To respond quickly to the experiences that travel offers, one has to be able to move quickly. The more we take, the longer it will take us to meet those changing circumstances. "Sorry, I cannot join you, I have to wash my hair," is an at-home thought, one we need to abandon. My wife gets to see more, do more and meet more people because her hair is not cut in a way that needs continual maintenance, and with the bare minimum she takes in her bag she spends longer exploring her new room than she does in unpacking. She is down having a coffee at the bar or in that cafe across the road while her friends are still placing endless bottles on the shelf above their sink in an effort to recreate home in a hotel.
When you pack your bag, question everything:
- Why am I taking it?
- Can something else do the same job?
- Is it light enough?
The chances are that if it is liquid or cream the container is too large, something else will do, and your body can survive a day or two without it, and unless you are going to be staying in a field there will be some equivalent product on sale when you get there if it becomes vital to your continuing existence. Taking too much also means that everything gets squashed, so now we have to do something about all those creased clothes when we arrive. The less you take has another advantage, we now have less to lose if we drop something, leave it behind or have it stolen.
Do you need that fancy bag for your showering things, another for your make up, one more for first aid things and so on? Who will see what you bring? Are you afraid of the maid's opinion? Your friend who already knows you? If it fails to all fit in one wash bag, then there we have too much stuff. While choosing that one, effective washbag, find one with a nice hook on so you can hang it somewhere that doesn't have a shelf.
For the clothes, flexibility in choice is best done with the small things rather than the large. A single jacket and trousers can be mixed with a number of tops, and they take less room, and even if no one else notices, at least we will feel good for a change. Of course, it goes without saying that everything we take should be mix and match. If we think that we might like to buy things on our trip, and we do not want to have to stagger back with a bursting bag, then taking clothes bought from a secondhand and abandoning them before returning could make a lot of sense. Ania was once unexpectedly given many books on one trip to Slovenia, which since she had to bring them back it made sense to abandon other things to compensate. It was on this trip that she saw her first ever luggage on wheels.

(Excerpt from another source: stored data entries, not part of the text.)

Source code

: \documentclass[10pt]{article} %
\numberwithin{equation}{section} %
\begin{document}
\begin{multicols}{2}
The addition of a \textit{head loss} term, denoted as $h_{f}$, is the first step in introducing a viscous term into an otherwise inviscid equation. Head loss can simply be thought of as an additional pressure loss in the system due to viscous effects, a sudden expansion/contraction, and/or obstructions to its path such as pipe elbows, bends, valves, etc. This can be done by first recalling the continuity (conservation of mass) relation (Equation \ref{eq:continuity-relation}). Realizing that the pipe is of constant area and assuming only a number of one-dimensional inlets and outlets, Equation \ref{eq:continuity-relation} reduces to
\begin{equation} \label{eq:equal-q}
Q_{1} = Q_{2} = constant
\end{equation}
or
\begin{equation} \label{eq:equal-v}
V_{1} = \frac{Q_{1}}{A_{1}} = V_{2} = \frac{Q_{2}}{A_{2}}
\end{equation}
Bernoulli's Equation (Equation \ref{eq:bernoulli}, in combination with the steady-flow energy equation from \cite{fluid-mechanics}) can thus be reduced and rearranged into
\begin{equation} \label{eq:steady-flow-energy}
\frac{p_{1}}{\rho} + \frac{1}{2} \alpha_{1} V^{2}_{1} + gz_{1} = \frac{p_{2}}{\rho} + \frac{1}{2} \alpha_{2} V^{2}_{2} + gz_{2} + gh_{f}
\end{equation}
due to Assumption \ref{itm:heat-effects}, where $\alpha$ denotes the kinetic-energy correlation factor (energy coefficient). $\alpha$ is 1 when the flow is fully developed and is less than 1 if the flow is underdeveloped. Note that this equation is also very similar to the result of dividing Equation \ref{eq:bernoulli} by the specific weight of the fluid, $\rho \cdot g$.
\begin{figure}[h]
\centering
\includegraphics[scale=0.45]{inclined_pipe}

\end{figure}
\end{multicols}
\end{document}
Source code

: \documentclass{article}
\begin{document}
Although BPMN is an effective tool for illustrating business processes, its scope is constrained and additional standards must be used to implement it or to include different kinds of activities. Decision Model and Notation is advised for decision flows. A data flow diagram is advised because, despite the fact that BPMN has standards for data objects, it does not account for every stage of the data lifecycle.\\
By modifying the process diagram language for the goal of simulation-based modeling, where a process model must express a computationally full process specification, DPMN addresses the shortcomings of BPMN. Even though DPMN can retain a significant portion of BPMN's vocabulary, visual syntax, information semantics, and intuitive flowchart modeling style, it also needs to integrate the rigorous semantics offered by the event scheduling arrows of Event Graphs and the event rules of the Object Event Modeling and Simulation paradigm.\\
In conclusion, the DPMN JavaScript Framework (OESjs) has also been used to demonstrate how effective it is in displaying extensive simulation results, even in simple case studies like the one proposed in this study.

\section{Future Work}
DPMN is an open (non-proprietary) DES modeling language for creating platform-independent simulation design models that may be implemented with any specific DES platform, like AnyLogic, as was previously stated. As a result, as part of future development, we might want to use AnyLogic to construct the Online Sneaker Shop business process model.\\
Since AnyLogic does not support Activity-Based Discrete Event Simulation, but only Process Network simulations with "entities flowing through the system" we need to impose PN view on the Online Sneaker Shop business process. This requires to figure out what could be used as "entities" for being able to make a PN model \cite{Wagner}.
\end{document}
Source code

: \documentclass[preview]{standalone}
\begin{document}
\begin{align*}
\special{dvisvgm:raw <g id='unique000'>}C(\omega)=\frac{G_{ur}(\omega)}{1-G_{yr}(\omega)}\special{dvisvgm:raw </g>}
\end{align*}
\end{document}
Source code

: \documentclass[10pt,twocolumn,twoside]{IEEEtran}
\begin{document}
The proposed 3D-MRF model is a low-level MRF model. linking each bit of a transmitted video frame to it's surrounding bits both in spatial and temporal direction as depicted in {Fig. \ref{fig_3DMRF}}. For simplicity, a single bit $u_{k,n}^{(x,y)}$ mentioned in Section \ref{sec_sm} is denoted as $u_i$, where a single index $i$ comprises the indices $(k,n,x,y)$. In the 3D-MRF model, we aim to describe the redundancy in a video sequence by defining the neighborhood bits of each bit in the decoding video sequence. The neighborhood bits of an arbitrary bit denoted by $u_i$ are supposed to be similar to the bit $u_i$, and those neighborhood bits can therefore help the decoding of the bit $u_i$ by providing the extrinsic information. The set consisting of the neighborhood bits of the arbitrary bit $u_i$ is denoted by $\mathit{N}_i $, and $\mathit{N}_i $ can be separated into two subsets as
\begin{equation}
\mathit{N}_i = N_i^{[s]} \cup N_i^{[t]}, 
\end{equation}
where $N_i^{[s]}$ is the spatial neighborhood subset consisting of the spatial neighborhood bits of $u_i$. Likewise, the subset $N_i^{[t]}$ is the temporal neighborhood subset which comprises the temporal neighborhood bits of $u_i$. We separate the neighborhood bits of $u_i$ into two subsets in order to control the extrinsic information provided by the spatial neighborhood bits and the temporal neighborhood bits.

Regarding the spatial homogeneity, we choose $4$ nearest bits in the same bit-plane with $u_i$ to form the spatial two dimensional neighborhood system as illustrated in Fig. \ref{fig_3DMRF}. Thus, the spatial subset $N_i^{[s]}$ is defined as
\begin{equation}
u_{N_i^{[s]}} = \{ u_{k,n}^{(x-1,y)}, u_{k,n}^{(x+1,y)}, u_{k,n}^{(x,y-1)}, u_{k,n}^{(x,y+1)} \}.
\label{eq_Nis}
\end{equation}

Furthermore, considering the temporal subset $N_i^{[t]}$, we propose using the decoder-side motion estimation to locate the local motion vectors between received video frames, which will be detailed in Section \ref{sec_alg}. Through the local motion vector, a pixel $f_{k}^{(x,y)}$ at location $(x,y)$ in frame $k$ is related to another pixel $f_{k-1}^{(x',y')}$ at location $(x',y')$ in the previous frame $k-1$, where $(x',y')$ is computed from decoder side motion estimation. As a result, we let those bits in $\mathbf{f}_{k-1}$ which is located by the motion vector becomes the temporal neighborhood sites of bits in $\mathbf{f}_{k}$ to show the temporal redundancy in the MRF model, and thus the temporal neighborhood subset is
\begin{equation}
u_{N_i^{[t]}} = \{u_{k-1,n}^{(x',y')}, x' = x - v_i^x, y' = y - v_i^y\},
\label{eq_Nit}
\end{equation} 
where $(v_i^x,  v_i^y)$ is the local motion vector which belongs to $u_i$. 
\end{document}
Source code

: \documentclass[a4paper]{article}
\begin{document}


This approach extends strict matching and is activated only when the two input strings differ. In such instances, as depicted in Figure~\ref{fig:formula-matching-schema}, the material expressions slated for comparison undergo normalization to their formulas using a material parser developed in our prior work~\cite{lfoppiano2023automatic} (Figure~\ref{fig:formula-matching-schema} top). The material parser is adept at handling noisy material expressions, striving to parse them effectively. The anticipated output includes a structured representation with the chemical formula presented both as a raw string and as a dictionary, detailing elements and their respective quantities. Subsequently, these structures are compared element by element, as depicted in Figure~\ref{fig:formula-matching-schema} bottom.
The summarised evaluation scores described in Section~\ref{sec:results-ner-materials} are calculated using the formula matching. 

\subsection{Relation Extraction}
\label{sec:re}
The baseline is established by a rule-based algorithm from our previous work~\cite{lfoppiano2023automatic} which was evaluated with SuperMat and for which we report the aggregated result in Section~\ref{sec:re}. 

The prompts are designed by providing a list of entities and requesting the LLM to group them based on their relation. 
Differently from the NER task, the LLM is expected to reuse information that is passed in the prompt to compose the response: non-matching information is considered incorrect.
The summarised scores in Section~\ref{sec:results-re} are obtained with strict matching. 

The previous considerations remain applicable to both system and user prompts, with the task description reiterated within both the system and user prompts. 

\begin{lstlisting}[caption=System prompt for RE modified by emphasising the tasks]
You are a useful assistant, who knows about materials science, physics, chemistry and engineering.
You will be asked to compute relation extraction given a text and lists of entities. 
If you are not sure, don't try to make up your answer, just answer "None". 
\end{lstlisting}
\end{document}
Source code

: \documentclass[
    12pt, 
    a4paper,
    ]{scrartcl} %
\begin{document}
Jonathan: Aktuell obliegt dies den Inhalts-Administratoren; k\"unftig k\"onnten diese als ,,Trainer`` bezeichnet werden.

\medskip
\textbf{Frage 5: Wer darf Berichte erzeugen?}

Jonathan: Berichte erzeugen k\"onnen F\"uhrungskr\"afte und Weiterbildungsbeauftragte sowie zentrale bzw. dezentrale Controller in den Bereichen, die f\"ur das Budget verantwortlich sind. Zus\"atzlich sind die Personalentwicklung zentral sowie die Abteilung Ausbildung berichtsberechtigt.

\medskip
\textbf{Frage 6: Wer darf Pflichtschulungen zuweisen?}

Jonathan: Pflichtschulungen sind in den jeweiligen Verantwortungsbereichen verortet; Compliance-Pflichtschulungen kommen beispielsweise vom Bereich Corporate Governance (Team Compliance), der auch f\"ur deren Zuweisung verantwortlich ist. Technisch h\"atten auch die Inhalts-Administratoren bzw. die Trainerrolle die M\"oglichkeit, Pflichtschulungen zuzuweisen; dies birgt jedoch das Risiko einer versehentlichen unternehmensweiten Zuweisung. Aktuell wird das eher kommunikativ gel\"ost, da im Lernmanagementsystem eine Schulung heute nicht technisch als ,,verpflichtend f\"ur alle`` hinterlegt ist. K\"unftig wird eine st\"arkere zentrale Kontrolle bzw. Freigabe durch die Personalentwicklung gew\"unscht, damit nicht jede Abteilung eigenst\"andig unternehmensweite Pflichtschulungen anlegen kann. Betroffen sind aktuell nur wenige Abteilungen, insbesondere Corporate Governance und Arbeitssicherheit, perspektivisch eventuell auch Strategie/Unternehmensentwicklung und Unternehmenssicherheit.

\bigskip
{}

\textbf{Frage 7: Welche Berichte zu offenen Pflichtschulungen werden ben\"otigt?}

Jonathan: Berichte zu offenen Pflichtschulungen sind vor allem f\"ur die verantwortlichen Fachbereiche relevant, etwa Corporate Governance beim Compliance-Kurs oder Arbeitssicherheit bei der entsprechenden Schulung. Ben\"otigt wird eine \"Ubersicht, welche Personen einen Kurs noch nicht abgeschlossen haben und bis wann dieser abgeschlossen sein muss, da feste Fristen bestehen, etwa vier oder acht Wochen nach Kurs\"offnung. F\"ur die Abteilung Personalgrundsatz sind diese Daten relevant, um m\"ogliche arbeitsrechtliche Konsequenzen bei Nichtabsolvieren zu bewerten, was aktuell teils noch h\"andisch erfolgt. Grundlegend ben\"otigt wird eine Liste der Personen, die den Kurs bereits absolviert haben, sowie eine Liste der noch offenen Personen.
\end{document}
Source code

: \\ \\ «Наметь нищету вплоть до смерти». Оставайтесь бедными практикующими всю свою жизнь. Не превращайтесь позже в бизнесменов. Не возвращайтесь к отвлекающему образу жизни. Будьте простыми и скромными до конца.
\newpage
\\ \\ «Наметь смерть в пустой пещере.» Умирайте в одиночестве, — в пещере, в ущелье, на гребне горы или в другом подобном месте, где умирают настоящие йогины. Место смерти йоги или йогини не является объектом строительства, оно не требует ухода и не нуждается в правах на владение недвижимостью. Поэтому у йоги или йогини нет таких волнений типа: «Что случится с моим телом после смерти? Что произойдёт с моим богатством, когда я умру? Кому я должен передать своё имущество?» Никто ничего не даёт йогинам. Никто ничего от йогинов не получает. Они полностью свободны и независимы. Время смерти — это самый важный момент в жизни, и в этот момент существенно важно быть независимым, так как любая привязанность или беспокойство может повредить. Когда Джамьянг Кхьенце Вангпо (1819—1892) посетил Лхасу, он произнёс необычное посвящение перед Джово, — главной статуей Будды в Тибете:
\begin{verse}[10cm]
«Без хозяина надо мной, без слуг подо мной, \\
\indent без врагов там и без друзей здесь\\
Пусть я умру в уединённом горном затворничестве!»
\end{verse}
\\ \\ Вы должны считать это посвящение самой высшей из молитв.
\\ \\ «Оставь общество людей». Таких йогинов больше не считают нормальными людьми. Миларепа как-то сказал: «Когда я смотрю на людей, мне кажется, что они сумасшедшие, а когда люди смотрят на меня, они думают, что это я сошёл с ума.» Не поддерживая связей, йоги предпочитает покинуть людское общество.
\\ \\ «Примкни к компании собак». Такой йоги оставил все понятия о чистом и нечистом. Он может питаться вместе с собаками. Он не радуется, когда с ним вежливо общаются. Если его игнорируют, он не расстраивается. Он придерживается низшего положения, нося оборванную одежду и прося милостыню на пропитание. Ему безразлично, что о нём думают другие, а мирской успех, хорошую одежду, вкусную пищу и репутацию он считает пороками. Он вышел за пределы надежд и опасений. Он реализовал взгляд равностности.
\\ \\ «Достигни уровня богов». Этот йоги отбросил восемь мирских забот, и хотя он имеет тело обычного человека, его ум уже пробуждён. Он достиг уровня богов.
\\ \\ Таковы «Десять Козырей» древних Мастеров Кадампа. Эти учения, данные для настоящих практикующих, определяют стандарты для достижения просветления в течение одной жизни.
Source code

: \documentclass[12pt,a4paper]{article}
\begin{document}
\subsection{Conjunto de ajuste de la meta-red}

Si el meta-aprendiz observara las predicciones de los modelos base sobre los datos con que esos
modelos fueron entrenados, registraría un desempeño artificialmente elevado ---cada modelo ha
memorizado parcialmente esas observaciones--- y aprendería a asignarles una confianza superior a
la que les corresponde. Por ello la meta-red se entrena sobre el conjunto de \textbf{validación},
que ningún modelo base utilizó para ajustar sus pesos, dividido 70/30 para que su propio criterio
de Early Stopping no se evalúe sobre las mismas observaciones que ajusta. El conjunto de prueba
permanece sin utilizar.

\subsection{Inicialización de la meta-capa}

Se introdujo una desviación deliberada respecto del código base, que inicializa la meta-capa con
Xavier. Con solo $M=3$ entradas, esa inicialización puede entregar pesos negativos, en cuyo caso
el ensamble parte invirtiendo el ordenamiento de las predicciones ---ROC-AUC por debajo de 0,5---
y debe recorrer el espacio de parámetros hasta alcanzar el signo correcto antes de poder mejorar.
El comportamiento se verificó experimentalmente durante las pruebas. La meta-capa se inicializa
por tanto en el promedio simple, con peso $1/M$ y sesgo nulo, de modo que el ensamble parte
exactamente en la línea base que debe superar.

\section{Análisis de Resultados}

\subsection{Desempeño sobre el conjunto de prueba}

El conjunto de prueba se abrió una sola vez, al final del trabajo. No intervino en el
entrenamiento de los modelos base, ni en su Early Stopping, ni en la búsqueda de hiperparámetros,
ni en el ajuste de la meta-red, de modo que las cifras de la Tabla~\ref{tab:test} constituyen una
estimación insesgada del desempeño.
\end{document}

And when we get back home, we unpack only what we need to wash or the bits and pieces that we bought while travelling. For the rest, since we will need most for the next trip it makes sense to store it in the luggage. This saves significant amounts of time during that stressful preparation process, and makes it easier to decide early on what you are short of and need to replace. And when we are doing our normal shopping, we try and remember to look out for those things we need, because trips are fun and worth good preparation.